I’ve griped about this before, the dumbing down of the language for the sake of expediency and quicker typing, but that’s hardly the point. Or the danger. Banality is the problem. The waste of gray matter is the problem. The sheer misuse of time is the problem. What are you all talking about?
Or not talking about? The other problem with this form of communication is a kind of love affair with the gadgets themselves, and the process itself. This is not an unforeseen phenomena of course, it’s all part of the package. It’s fun to punch all those little buttons as quickly as you can and watch the words—or at least a semblance thereof—scroll across that tiny screen, it’s even addictive. And the technology just keeps getting better and more tempting. Unfortunately, the communication itself is not keeping pace.
The truly worrisome thing as far as I’m concerned is that face-to-face communication will begin to deteriorate—more than it already is. Have you noticed the group of folk who, though gaggled together, are all glued to their little screens instead of actually talking to one another. I know in my own experience I have people in my life who can’t hold a conversation, simple or no, without checking almost constantly for incoming…whatever’s from their little gizmos. It is addictive. And it shouldn’t be. Because it’s not important, it’s not edifying, and it’s not necessary.

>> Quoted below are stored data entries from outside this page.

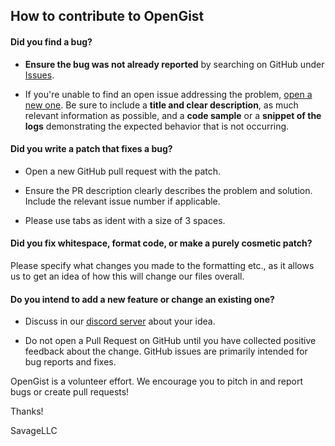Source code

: ## How to contribute to OpenGist

#### **Did you find a bug?**

* **Ensure the bug was not already reported** by searching on GitHub under [Issues](https://github.com/SavageLLC/OpenGist/issues).

* If you're unable to find an open issue addressing the problem, [open a new one](https://github.com/SavageLLC/OpenGist/issues/new). Be sure to include a **title and clear description**, as much relevant information as possible, and a **code sample** or a **snippet of the logs** demonstrating the expected behavior that is not occurring.

#### **Did you write a patch that fixes a bug?**

* Open a new GitHub pull request with the patch.

* Ensure the PR description clearly describes the problem and solution. Include the relevant issue number if applicable.

* Please use tabs as ident with a size of 3 spaces.

#### **Did you fix whitespace, format code, or make a purely cosmetic patch?**

Please specify what changes you made to the formatting etc., as it allows us to get an idea of how this will change our files overall.

#### **Do you intend to add a new feature or change an existing one?**

* Discuss in our [discord server](https://discord.gg/UPyahX2) about your idea.

* Do not open a Pull Request on GitHub until you have collected positive feedback about the change. GitHub issues are primarily intended for bug reports and fixes.

OpenGist is a volunteer effort. We encourage you to pitch in and report bugs or create pull requests!

Thanks!

SavageLLC

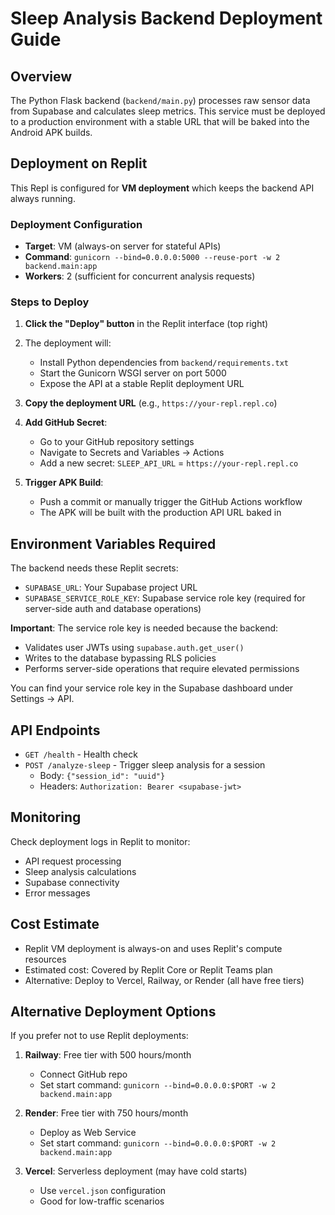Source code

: # Sleep Analysis Backend Deployment Guide

## Overview

The Python Flask backend (`backend/main.py`) processes raw sensor data from Supabase and calculates sleep metrics. This service must be deployed to a production environment with a stable URL that will be baked into the Android APK builds.

## Deployment on Replit

This Repl is configured for **VM deployment** which keeps the backend API always running.

### Deployment Configuration

- **Target**: VM (always-on server for stateful APIs)
- **Command**: `gunicorn --bind=0.0.0.0:5000 --reuse-port -w 2 backend.main:app`
- **Workers**: 2 (sufficient for concurrent analysis requests)

### Steps to Deploy

1. **Click the "Deploy" button** in the Replit interface (top right)
2. The deployment will:
   - Install Python dependencies from `backend/requirements.txt`
   - Start the Gunicorn WSGI server on port 5000
   - Expose the API at a stable Replit deployment URL

3. **Copy the deployment URL** (e.g., `https://your-repl.repl.co`)

4. **Add GitHub Secret**:
   - Go to your GitHub repository settings
   - Navigate to Secrets and Variables → Actions
   - Add a new secret: `SLEEP_API_URL` = `https://your-repl.repl.co`

5. **Trigger APK Build**:
   - Push a commit or manually trigger the GitHub Actions workflow
   - The APK will be built with the production API URL baked in

## Environment Variables Required

The backend needs these Replit secrets:
- `SUPABASE_URL`: Your Supabase project URL
- `SUPABASE_SERVICE_ROLE_KEY`: Supabase service role key (required for server-side auth and database operations)

**Important**: The service role key is needed because the backend:
- Validates user JWTs using `supabase.auth.get_user()`
- Writes to the database bypassing RLS policies
- Performs server-side operations that require elevated permissions

You can find your service role key in the Supabase dashboard under Settings → API.

## API Endpoints

- `GET /health` - Health check
- `POST /analyze-sleep` - Trigger sleep analysis for a session
  - Body: `{"session_id": "uuid"}`
  - Headers: `Authorization: Bearer <supabase-jwt>`

## Monitoring

Check deployment logs in Replit to monitor:
- API request processing
- Sleep analysis calculations
- Supabase connectivity
- Error messages

## Cost Estimate

- Replit VM deployment is always-on and uses Replit's compute resources
- Estimated cost: Covered by Replit Core or Replit Teams plan
- Alternative: Deploy to Vercel, Railway, or Render (all have free tiers)

## Alternative Deployment Options

If you prefer not to use Replit deployments:

1. **Railway**: Free tier with 500 hours/month
   - Connect GitHub repo
   - Set start command: `gunicorn --bind=0.0.0.0:$PORT -w 2 backend.main:app`

2. **Render**: Free tier with 750 hours/month
   - Deploy as Web Service
   - Set start command: `gunicorn --bind=0.0.0.0:$PORT -w 2 backend.main:app`

3. **Vercel**: Serverless deployment (may have cold starts)
   - Use `vercel.json` configuration
   - Good for low-traffic scenarios

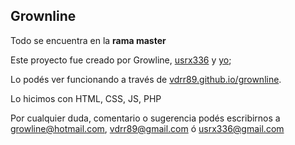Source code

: Grownline
---

Todo se encuentra en la **rama master**

Este proyecto fue creado por Growline, [usrx336](https://github.com/usrx336) y [yo](https://github.com/vdrr89);

Lo podés ver funcionando a través de [vdrr89.github.io/grownline](https://vdrr89.github.io/grownline).

Lo hicimos con HTML, CSS, JS, PHP

Por cualquier duda, comentario o sugerencia podés escribirnos a [growline@hotmail.com](mailto:growline@hotmail.com), [vdrr89@gmail.com](mailto:vdrr89@gmail.com) ó [usrx336@gmail.com](mailto:usrx336@gmail.com)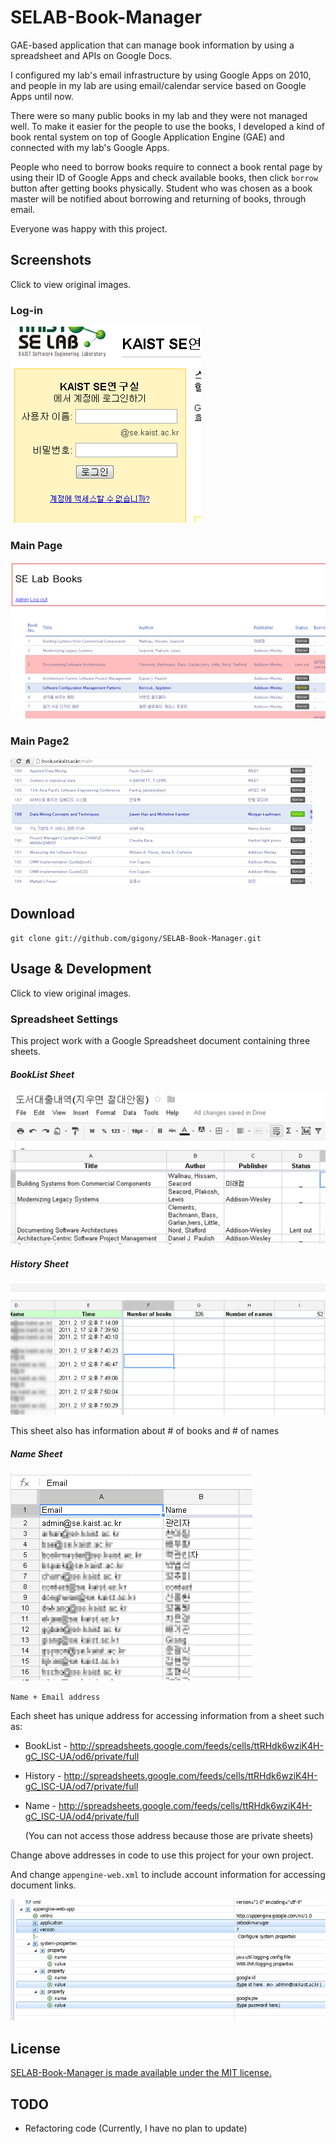 SELAB-Book-Manager
==================

GAE-based application that can manage book information by using  a spreadsheet and APIs on Google Docs.

I configured my lab's email infrastructure by using Google Apps on 2010, 
and people in my lab are using email/calendar service based on Google Apps until now.

There were so many public books in my lab and they were not managed well.
To make it easier for the people to use the books, I developed a kind of book rental system on top of Google Application Engine (GAE)
and connected with my lab's Google Apps.

People who need to borrow books require to connect a book rental page by using their ID of Google Apps and 
check available books, then click `borrow` button after getting books physically. 
Student who was chosen as a book master will be notified about borrowing and returning of books, through email.

Everyone was happy with this project.

Screenshots
-----------------
Click to view original images.
### Log-in
[![Login](https://github.com/gigony/SELAB-Book-Manager/raw/master/Screenshots/Login_th.png)](https://github.com/gigony/SELAB-Book-Manager/raw/master/Screenshots/Login.png)

### Main Page
[![MainPage](https://github.com/gigony/SELAB-Book-Manager/raw/master/Screenshots/MainPage_th.png)](https://github.com/gigony/SELAB-Book-Manager/raw/master/Screenshots/MainPage.png)

### Main Page2
[![MainPage2](https://github.com/gigony/SELAB-Book-Manager/raw/master/Screenshots/MainPage2_th.png)](https://github.com/gigony/SELAB-Book-Manager/raw/master/Screenshots/MainPage2.png)

Download
--------

`git clone git://github.com/gigony/SELAB-Book-Manager.git`

Usage & Development
-------------------
Click to view original images.

### Spreadsheet Settings
This project work with a Google Spreadsheet document containing three sheets.


##### BookList Sheet
[![SpreadSheet1](https://github.com/gigony/SELAB-Book-Manager/raw/master/Screenshots/SpreadSheet1_th.png)](https://github.com/gigony/SELAB-Book-Manager/raw/master/Screenshots/SpreadSheet1.png)


##### History Sheet
[![SpreadSheet2](https://github.com/gigony/SELAB-Book-Manager/raw/master/Screenshots/SpreadSheet2_th.png)](https://github.com/gigony/SELAB-Book-Manager/raw/master/Screenshots/SpreadSheet2.png)

This sheet also has information about \# of books and \# of names


##### Name Sheet 
[![SpreadSheet3](https://github.com/gigony/SELAB-Book-Manager/raw/master/Screenshots/SpreadSheet3_th.png)](https://github.com/gigony/SELAB-Book-Manager/raw/master/Screenshots/SpreadSheet3.png)

`Name + Email address`


Each sheet has unique address for accessing information from a sheet such as: 
  * BookList - http://spreadsheets.google.com/feeds/cells/ttRHdk6wziK4H-gC_ISC-UA/od6/private/full
  * History - http://spreadsheets.google.com/feeds/cells/ttRHdk6wziK4H-gC_ISC-UA/od7/private/full
  * Name - http://spreadsheets.google.com/feeds/cells/ttRHdk6wziK4H-gC_ISC-UA/od4/private/full

    (You can not access those address because those are private sheets)

Change above addresses in code to use this project for your own project.

And change `appengine-web.xml` to include account information for accessing document links.

[![Configuration](https://github.com/gigony/SELAB-Book-Manager/raw/master/Screenshots/Configuration_th.png)](https://github.com/gigony/SELAB-Book-Manager/raw/master/Screenshots/Configuration.png)



License
-------
[SELAB-Book-Manager is made available under the MIT license.](http://gigony.mit-license.org/2010)




TODO
----
  * Refactoring code (Currently, I have no plan to update)

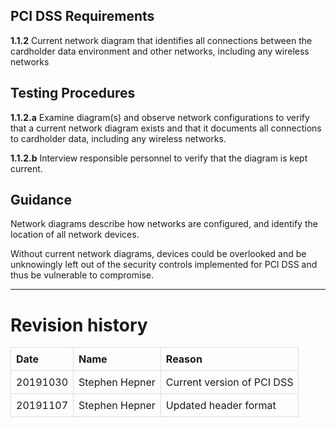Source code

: PCI DSS Requirements
--------------------

**1.1.2** Current network diagram that identifies all connections
between the cardholder data environment and other networks, including
any wireless networks

Testing Procedures
------------------

**1.1.2.a** Examine diagram(s) and observe network configurations to
verify that a current network diagram exists and that it documents all
connections to cardholder data, including any wireless networks.

**1.1.2.b** Interview responsible personnel to verify that the diagram
is kept current.

Guidance
--------

Network diagrams describe how networks are configured, and identify the
location of all network devices.

Without current network diagrams, devices could be overlooked and be
unknowingly left out of the security controls implemented for PCI DSS
and thus be vulnerable to compromise.

------------------------------------------------------------------------

Revision history
================

<style>
table { border-collapse: collapse; width: 100%; }
td, th { border: 1px solid #dddddd; text-align: left; padding: 8px; }
</style>
<table>
<tr>
<th>
Date
</th>
<th>
Name
</th>
<th>
Reason
</th>
</tr>
<tr>
<td>
20191030
</td>
<td>
Stephen Hepner
</td>
<td>
Current version of PCI DSS
</td>
</tr>
<tr>
<td>
20191107
</td>
<td>
Stephen Hepner
</td>
<td>
Updated header format
</td>
</tr>
</table>
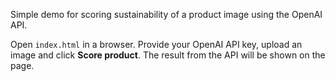 Simple demo for scoring sustainability of a product image using the OpenAI API.

Open `index.html` in a browser. Provide your OpenAI API key, upload an image and
click **Score product**. The result from the API will be shown on the page.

Now, I’m aware that my opinion may be on the controversial side, even, in some quarters, heretical. Having said that I will also go on to say I am in no ways, means, or stretches of the imagination a Luddite (define ) I am thrilled, participatory and widely applaud the onset of technology. I just think we’re wasting a lot of this cool stuff on…nothing. So stop it. Stop texting and try talking. Or writing in complete sentences. Or better yet, reading a book.
Teachers of English, grammar and writing, this is a great prompt sort of thing for your students. Have them argue their position (against mine if they want) but defend it—if they can.